▶ _Work required_
Make an exact copy of all the data.

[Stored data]

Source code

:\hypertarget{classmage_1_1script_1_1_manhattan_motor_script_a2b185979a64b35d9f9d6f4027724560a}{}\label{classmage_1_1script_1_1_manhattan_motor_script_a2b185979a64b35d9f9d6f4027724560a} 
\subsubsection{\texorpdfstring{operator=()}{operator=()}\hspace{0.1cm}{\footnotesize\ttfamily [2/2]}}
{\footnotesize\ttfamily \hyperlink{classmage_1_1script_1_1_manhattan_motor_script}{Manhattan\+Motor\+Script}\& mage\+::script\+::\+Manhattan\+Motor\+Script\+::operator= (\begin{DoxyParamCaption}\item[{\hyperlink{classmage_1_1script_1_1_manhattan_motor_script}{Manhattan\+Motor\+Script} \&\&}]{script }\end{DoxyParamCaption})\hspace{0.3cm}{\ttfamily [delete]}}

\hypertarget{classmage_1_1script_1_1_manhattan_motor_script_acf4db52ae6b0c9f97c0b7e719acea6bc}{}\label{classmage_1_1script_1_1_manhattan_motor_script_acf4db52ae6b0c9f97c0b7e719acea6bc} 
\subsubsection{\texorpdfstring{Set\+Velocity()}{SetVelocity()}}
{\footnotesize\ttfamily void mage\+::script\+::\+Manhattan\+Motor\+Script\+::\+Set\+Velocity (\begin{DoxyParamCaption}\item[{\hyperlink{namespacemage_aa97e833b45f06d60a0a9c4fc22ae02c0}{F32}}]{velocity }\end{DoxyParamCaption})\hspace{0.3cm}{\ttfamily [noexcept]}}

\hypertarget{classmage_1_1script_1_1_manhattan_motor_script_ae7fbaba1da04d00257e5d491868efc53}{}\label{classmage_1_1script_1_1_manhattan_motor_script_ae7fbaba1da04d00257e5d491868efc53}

▶ _Response to this task_
Source code

:\hypertarget{classmage_1_1script_1_1_manhattan_motor_script_a2b185979a64b35d9f9d6f4027724560a}{}\label{classmage_1_1script_1_1_manhattan_motor_script_a2b185979a64b35d9f9d6f4027724560a} 
\subsubsection{\texorpdfstring{operator=()}{operator=()}\hspace{0.1cm}{\footnotesize\ttfamily [2/2]}}
{\footnotesize\ttfamily \hyperlink{classmage_1_1script_1_1_manhattan_motor_script}{Manhattan\+Motor\+Script}\& mage\+::script\+::\+Manhattan\+Motor\+Script\+::operator= (\begin{DoxyParamCaption}\item[{\hyperlink{classmage_1_1script_1_1_manhattan_motor_script}{Manhattan\+Motor\+Script} \&\&}]{script }\end{DoxyParamCaption})\hspace{0.3cm}{\ttfamily [delete]}}

\hypertarget{classmage_1_1script_1_1_manhattan_motor_script_acf4db52ae6b0c9f97c0b7e719acea6bc}{}\label{classmage_1_1script_1_1_manhattan_motor_script_acf4db52ae6b0c9f97c0b7e719acea6bc} 
\subsubsection{\texorpdfstring{Set\+Velocity()}{SetVelocity()}}
{\footnotesize\ttfamily void mage\+::script\+::\+Manhattan\+Motor\+Script\+::\+Set\+Velocity (\begin{DoxyParamCaption}\item[{\hyperlink{namespacemage_aa97e833b45f06d60a0a9c4fc22ae02c0}{F32}}]{velocity }\end{DoxyParamCaption})\hspace{0.3cm}{\ttfamily [noexcept]}}

\hypertarget{classmage_1_1script_1_1_manhattan_motor_script_ae7fbaba1da04d00257e5d491868efc53}{}\label{classmage_1_1script_1_1_manhattan_motor_script_ae7fbaba1da04d00257e5d491868efc53}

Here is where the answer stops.